In the book, Graves stated that Australian and Canadian troops had the worst reputation for atrocities against German POWs. He recounted two first-hand anecdotes from a Scottish-Canadian and an Australian, who told him how they murdered German prisoners while escorting them using Mills bombs. Canadian soldiers were motivated to commit atrocities against POWs due to the story of "The Crucified Soldier", which Graves and his fellow soldiers also refused to believe. He also added that the use of "semi-civilized coloured troops in Europe was, from the German point of view, we knew, one of the chief Allied atrocities. We sympathized."

===Postwar trauma===
Graves was severely traumatised by his war experience. After being wounded in the lung by a shell blast, he endured a squalid five-day train journey with unchanged bandages. During initial military training in England, he received an electric shock from a telephone that had been hit by lightning, which caused him for the next twelve years to stammer and sweat badly if he had to use one. Upon his return home, he describes being haunted by ghosts and nightmares.
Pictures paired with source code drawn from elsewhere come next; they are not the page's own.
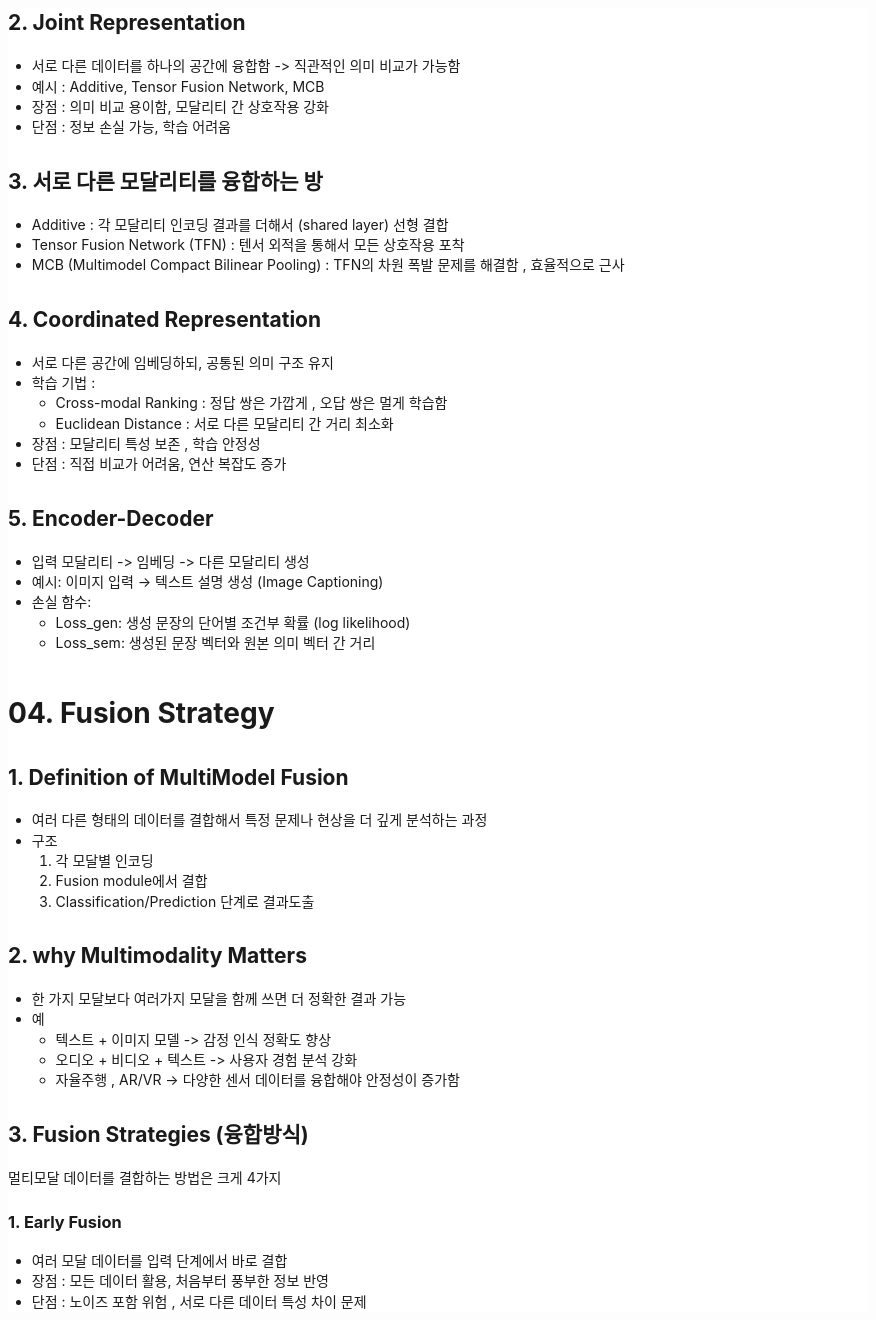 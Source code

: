 ## 2. Joint Representation
- 서로 다른 데이터를 하나의 공간에 융합함 -> 직관적인 의미 비교가 가능함
- 예시 : Additive, Tensor Fusion Network, MCB
- 장점 : 의미 비교 용이함, 모달리티 간 상호작용 강화
- 단점 : 정보 손실 가능, 학습 어려움

## 3. 서로 다른 모달리티를 융합하는 방
- Additive : 각 모달리티 인코딩 결과를 더해서 (shared layer) 선형 결합
- Tensor Fusion Network (TFN) : 텐서 외적을 통해서 모든 상호작용 포착
- MCB (Multimodel Compact Bilinear Pooling) : TFN의 차원 폭발 문제를 해결함 , 효율적으로 근사

## 4. Coordinated Representation
- 서로 다른 공간에 임베딩하되, 공통된 의미 구조 유지
- 학습 기법 :
  - Cross-modal Ranking : 정답 쌍은 가깝게 , 오답 쌍은 멀게 학습함
  - Euclidean Distance : 서로 다른 모달리티 간 거리 최소화
- 장점 : 모달리티 특성 보존 , 학습 안정성
- 단점 : 직접 비교가 어려움, 연산 복잡도 증가

## 5. Encoder-Decoder
- 입력 모달리티 -> 임베딩 -> 다른 모달리티 생성
-  예시: 이미지 입력 → 텍스트 설명 생성 (Image Captioning)
- 손실 함수:
  - Loss_gen: 생성 문장의 단어별 조건부 확률 (log likelihood)
  - Loss_sem: 생성된 문장 벡터와 원본 의미 벡터 간 거리

# 04. Fusion Strategy

## 1. Definition of MultiModel Fusion
- 여러 다른 형태의 데이터를 결합해서 특정 문제나 현상을 더 깊게 분석하는 과정
- 구조
  1. 각 모달별 인코딩
  2. Fusion module에서 결합
  3. Classification/Prediction 단계로 결과도출

## 2. why Multimodality Matters
- 한 가지 모달보다 여러가지 모달을 함께 쓰면 더 정확한 결과 가능
- 예
  - 텍스트 + 이미지 모델 -> 감정 인식 정확도 향상
  - 오디오 + 비디오 + 텍스트 -> 사용자 경험 분석 강화
  - 자율주행 , AR/VR -> 다양한 센서 데이터를 융합해야 안정성이 증가함

## 3. Fusion Strategies (융합방식)
멀티모달 데이터를 결합하는 방법은 크게 4가지
### 1. Early Fusion
- 여러 모달 데이터를 입력 단계에서 바로 결합
- 장점 : 모든 데이터 활용, 처음부터 풍부한 정보 반영
- 단점 : 노이즈 포함 위험 , 서로 다른 데이터 특성 차이 문제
According to Graves, "My particular disability was neurasthenia." He went on to say, "Shells used to come bursting on my bed at midnight ... strangers in daytime would assume the faces of friends who had been killed." Offered a chance to rejoin George Mallory in climbing, Graves declined, "I could never again now deliberately take chances with my life."

==Critical responses==
Siegfried Sassoon and his friend Edmund Blunden (whose First World War service had been in a different regiment) took umbrage at the contents of the book. Sassoon's complaints mostly related to Graves's depiction of him and his family, whereas Blunden had read the memoirs of J. C. Dunn and found them at odds with Graves in some places. The two men took Blunden's copy of Good-Bye to All That and made marginal notes contradicting some of the text. That copy survives and is held by the New York Public Library. Graves's father, Alfred Perceval Graves, also incensed at some aspects of Graves's book, wrote a riposte to it titled To Return to All That.

It was included in Robert McCrum's Guide to the 100 greatest nonfiction books in English published by The Guardian.